Multiple Choice Questions
1. What does Smith say has “rarely been random” in America in her essay “The American Exception”?
(a) Presidential nominations.
(b) COVID-19 cases.
(c) COVID-19 recoveries.
(d) Untimely death.
2. What is the title of the third story in Zadie Smith’s collection, Intimations?
(a) Something to Do.
(b) Something to Say.
(c) Something to write.
(d) How to fill time during a pandemic.
3. What song does Smith reflect on how the lyrics would change if it were written for a man?
(a) Girls Just Want To Have Fun.
(b) Just Like A Woman.
(c) I Am Woman.
(d) (You Make Me Feel) Like a Natural Woman.
4. At which point does Smith say a man submits to nature?
(a) In old age.
(b) At birth.
(c) In private.
(d) In death.
5. What type of person does Smith say has created some of the most powerful art she has seen?
(a) People who have no contact with the outside world.
(b) People who endlessly engage with their subjects.
(c) People who feel completely alone in the world.
(d) People who constantly strive for perfection.
Short Answer Questions
1. Which writer does Smith quote in her essay “Something to Do”?

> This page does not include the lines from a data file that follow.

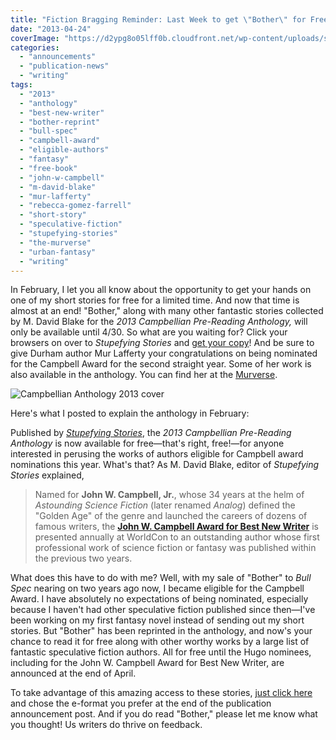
 ```yaml
---
title: "Fiction Bragging Reminder: Last Week to get \"Bother\" for Free!"
date: "2013-04-24"
coverImage: "https://d2ypg8o05lff0b.cloudfront.net/wp-content/uploads/sites/3/2011/04/bullspec-05-page001.jpg"
categories:
  - "announcements"
  - "publication-news"
  - "writing"
tags:
  - "2013"
  - "anthology"
  - "best-new-writer"
  - "bother-reprint"
  - "bull-spec"
  - "campbell-award"
  - "eligible-authors"
  - "fantasy"
  - "free-book"
  - "john-w-campbell"
  - "m-david-blake"
  - "mur-lafferty"
  - "rebecca-gomez-farrell"
  - "short-story"
  - "speculative-fiction"
  - "stupefying-stories"
  - "the-murverse"
  - "urban-fantasy"
  - "writing"
---
```


In February, I let you all know about the opportunity to get your hands on one of my short stories for free for a limited time. And now that time is almost at an end! "Bother," along with many other fantastic stories collected by M. David Blake for the _2013 Campbellian Pre-Reading Anthology,_ will only be available until 4/30. So what are you waiting for? Click your browsers on over to _Stupefying Stories_ and [get your copy](http://stupefyingstories.blogspot.com/2013/02/just-released-2013-campbellian-pre.html "Anthology links")! And be sure to give Durham author Mur Lafferty your congratulations on being nominated for the Campbell Award for the second straight year. Some of her work is also available in the anthology. You can find her at the [Murverse](http://murverse.com/ "The Murverse").

![Campbellian Anthology 2013 cover](https://d2ypg8o05lff0b.cloudfront.net/wp-content/uploads/sites/3/2013/04/Campbellian-Anthology-2013-cover-682x1024.jpg)

Here's what I posted to explain the anthology in February:

Published by [_Stupefying Stories_](http://stupefyingstories.blogspot.com/ "Stupefying Stories"), the _2013 Campbellian Pre-Reading Anthology_ is now available for free—that's right, free!—for anyone interested in perusing the works of authors eligible for Campbell award nominations this year. What's that? As M. David Blake, editor of _Stupefying Stories_ explained,

> Named for **John W. Campbell, Jr.**, whose 34 years at the helm of _Astounding Science Fiction_ (later renamed _Analog_) defined the "Golden Age" of the genre and launched the careers of dozens of famous writers, the [**John W. Campbell Award for Best New Writer**](http://en.wikipedia.org/wiki/John_W._Campbell_Award_for_Best_New_Writer) is presented annually at WorldCon to an outstanding author whose first professional work of science fiction or fantasy was published within the previous two years.

What does this have to do with me? Well, with my sale of "Bother" to _Bull Spec_ nearing on two years ago now, I became eligible for the Campbell Award. I have absolutely no expectations of being nominated, especially because I haven't had other speculative fiction published since then—I've been working on my first fantasy novel instead of sending out my short stories. But "Bother" has been reprinted in the anthology, and now's your chance to read it for free along with other worthy works by a large list of fantastic speculative fiction authors. All for free until the Hugo nominees, including for the John W. Campbell Award for Best New Writer, are announced at the end of April.

To take advantage of this amazing access to these stories, [just click here](http://stupefyingstories.blogspot.com/2013/02/just-released-2013-campbellian-pre.html "2013 Campbellian Pre-Reading Anthology") and chose the e-format you prefer at the end of the publication announcement post. And if you do read "Bother," please let me know what you thought! Us writers do thrive on feedback.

2. Though private interests play a role in the lives of many Americans, what private interest does Smith say should not be one of them?
3. What does Smith liken Trump’s speech to after coming to her senses after the first part of his speech?
4. What is the title of the second essay in Zadie’s Smith’s collection, Intimations?
5. At the start of “Suffering Like Mel Gibson,” which type of person does Smith say dreamed of an “isolation within isolation” (29) at the start of the pandemic?
Short Essay Questions
1. Describe the moment Smith realized her own privilege in a Subway shop.
2. What is one of the societal issues Smith says the pandemic lockdown has forced many people to face?
3. How do “defenders of art typically justify its existence” (21) according to Smith?
4. Despite a plague's inability to discriminate, Smith says what about the structure of America’s hierarchy?
5. What does Smith say about love in “Something to Do”?
6. What is Smith doing at the very start of “Peonies’?
7. What does Smith say she does not need “a Freudian” to tell her regarding herself and the two other women her age staring at the tulips in Jefferson Market Garden?
8. What does Smith say that artists learned in regards to privacy and time at the start of “Suffering Like Mel Gibson”?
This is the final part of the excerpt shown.